Por fin la sociedad entera empieza a entender que la vida no se acaba porque se retire la regla como se consideró desde siempre. Porque el climaterio ya no sucede, como hasta hace unos cincuenta y pocos años, cerca del fin de la vida. Los avances de la ciencia le agregaron años a la vida. Muchos. Tantos que ahora las cincuentonas son las segundas jóvenes y para ellas, que en vez de vestir de gris y negro usan jeans con lentejuelas, se promueven actividades, carreras, nuevas metas y una búsqueda permanente de satisfacción de cualquier asignatura pendiente porque todos, pero muy especialmente nosotras, sabemos que con suerte y salud nos quedan más de treinta años por delante y que tenemos que aprovecharlos. Porque hemos aprendido, pasados los 50, a decirnos: “Ahora me toca a mí”. Con buenos motivos, porque a esta altura ya hemos cumplido con los mandatos familiares y sociales y nos hemos quitado de la nuca aquel dedo acusador que nos hizo hacer tantas cosas a desgano en las décadas anteriores. En el camino, no exento de baches y pozos, aprendimos que ya somos grandes y tenemos permiso para portarnos mal y divertirnos. Alguien nos dijo que “las chicas buenas van al paraíso y las malas a todas partes”. Y hacia allí partimos.

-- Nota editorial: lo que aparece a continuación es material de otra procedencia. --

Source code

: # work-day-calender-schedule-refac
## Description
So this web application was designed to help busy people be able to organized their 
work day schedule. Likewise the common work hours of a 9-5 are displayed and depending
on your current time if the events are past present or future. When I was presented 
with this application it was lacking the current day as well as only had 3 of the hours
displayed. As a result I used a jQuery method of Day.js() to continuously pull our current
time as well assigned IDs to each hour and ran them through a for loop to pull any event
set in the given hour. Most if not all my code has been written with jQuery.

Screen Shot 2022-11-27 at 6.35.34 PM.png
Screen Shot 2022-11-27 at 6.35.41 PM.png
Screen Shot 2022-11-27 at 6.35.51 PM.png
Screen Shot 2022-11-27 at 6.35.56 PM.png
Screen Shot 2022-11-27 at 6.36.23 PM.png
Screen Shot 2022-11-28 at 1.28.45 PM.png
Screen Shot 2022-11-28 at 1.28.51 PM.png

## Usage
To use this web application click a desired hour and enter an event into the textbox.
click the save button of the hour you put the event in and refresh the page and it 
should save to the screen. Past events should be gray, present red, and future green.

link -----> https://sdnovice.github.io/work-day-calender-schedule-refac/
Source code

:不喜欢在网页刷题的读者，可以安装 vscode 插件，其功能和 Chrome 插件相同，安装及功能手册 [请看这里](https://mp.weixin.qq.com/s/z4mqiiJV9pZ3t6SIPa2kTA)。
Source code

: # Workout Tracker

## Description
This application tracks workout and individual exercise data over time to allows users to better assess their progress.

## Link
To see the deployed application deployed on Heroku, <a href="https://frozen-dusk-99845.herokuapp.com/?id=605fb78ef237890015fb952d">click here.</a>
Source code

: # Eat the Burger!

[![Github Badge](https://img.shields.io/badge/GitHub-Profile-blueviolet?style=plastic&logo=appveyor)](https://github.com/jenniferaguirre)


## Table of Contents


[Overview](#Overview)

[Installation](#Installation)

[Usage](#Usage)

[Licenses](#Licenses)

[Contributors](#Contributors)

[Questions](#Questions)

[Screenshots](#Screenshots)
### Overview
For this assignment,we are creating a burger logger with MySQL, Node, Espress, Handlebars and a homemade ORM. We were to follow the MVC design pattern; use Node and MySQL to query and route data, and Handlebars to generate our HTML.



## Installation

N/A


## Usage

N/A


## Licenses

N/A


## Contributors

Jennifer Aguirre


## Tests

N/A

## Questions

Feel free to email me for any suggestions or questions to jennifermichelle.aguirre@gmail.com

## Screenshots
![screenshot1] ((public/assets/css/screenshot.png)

Pero solas. Porque a una altura de la vida en que muchas mujeres no tienen pareja por ser divorciadas o viudas no se ha resuelto aún cuál es la forma posible de encontrar un nuevo compañero para la segunda vuelta. Estable, claro. Se ha vuelto una tarea difícil; a veces casi imposible en este mundo de hombres confundidos por nuestros avances que resuelven sus propias crisis climatéricas buscando muchachas treinta años menores. Hombres que casi no circulan cuando están solos porque a menudo se van cuando ya han preparado otro nido (o al menos algo que se le parezca un poco…). Lástima; justo cuando descubrimos los permisos, cuando podemos divertirnos sin temor al embarazo, cuando tenemos las ventajas y la sabiduría que la edad acarrea consigo (junto con tres pares de gafas, algún kilo de más y varias arrugas)… no nos dejan participar en la carrera. Porque para competir deberíamos tener unos veinte años menos. Un modelo de oxímoron que más de una vez nos hace preguntarnos si realmente valió la pena tantos cambios.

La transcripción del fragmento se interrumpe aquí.